If you would rather import the cell type assignments into an existing .cloupe file, you can save barcode and cell type assignment information as a CSV that can be imported into Loupe:
write.csv(CellTypes_Azimuth, "/path/to/working/directory/CellTypes_Azimuth.csv", row.names = FALSE)
The limitation of this approach is that you will not get all levels of annotation generated by Azimuth, only the ones you export one-by-one and add manually into Loupe.
Opening your saved converted.cloupe file, you will first see the custom “CellTypes” annotations we generationed in Step 4 within “LoupeR Analysis groups”:
Below, we can see metadata that we added back in, “DiseaseState”, along with some groups that are automatically generated by Seurat, “active_cluster” and “orig.ident”.
There are six levels of annotation, ranging from level 1 (the lowest resolution containing four cell types) to the finest level (containing 51 cell types):
We can use the split view function in Loupe Browser to explore how the level 1 annotations relate to a finer level of annotation, level 3:
Here we can see the AT1 and AT2 (two major lung epithelial cell types), basal cells, multiciliated, secretory, rare, and submucosal secretory all primarily fall within the “Epithelial” assignment of level 1. Similarly, B cells, dendritic cells, innate lymphoid cells, macrophages, mast cells, monocytes, and T cell lineage cells all fall within the “Immune” cell type assignment of level 1. These results make sense biologically.

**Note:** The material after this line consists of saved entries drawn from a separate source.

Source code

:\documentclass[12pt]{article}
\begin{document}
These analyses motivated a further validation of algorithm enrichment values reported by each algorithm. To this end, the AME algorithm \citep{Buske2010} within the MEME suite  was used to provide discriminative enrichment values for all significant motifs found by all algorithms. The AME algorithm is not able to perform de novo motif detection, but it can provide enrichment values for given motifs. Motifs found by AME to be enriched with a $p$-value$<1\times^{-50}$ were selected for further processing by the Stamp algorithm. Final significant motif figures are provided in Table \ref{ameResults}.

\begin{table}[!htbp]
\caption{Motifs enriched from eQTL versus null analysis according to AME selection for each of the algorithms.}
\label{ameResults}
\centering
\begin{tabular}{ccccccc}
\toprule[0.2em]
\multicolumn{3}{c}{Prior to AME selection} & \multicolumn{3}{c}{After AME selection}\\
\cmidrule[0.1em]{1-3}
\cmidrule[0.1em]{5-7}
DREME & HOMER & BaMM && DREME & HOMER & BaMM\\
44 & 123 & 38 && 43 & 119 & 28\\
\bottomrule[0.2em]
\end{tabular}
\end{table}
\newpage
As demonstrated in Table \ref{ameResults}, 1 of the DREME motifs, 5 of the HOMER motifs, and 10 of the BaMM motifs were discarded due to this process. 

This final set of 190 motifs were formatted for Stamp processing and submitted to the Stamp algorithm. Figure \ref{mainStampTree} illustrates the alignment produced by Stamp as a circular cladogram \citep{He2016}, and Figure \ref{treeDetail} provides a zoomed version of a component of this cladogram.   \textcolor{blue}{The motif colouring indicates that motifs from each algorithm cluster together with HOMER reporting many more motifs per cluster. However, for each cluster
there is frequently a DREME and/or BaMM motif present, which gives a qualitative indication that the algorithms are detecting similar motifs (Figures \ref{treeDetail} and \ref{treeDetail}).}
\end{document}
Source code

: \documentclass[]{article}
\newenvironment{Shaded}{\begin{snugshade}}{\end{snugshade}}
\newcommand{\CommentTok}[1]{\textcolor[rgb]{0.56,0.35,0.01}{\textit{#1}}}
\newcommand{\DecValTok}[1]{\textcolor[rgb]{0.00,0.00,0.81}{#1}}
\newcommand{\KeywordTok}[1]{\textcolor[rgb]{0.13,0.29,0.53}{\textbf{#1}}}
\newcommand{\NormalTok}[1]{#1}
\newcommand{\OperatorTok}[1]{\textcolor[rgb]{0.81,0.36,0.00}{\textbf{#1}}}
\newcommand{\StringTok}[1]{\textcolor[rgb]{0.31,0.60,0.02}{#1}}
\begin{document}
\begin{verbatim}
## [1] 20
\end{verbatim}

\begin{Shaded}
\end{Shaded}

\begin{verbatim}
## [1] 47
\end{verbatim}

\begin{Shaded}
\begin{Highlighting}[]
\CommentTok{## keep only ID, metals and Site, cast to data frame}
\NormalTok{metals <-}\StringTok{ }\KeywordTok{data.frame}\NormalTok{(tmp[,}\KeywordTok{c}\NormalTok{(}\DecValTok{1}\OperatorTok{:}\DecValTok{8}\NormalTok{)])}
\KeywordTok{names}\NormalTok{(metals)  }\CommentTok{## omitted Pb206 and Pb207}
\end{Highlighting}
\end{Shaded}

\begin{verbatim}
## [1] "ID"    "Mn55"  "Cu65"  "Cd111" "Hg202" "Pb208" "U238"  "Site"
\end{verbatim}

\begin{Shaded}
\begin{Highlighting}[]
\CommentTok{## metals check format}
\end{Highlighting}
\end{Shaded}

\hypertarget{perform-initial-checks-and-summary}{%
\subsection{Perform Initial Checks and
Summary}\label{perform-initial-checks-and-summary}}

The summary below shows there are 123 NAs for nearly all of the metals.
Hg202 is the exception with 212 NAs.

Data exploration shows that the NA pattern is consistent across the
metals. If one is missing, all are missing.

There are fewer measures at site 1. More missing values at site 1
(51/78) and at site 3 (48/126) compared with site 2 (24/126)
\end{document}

Note that there is a category called “None” in the level 3 annotation. These are cells that could not be given a confident assignment (probability score greater than 0.75) for one of the cell type categories in level 3. Using the finest level of annotation, we can see that cells in this category are mainly smooth muscle and mesothelial cells.
To visualize how cells in the “Rare” cell type group of the level 3 annotation were re-assigned in step 4, we can split those cells by the finest level.
Doing this, we can see that the “Rare” cell type was mainly made up of ionocytes and tuft cells, with some DC2 cells, neuroendocrine, and smooth muscle cells. Level 3 did not have the resolution to capture these cell types, but we were able to take advantage of the multiple levels of annotation provided by Azimuth to uncover those rarer cell types.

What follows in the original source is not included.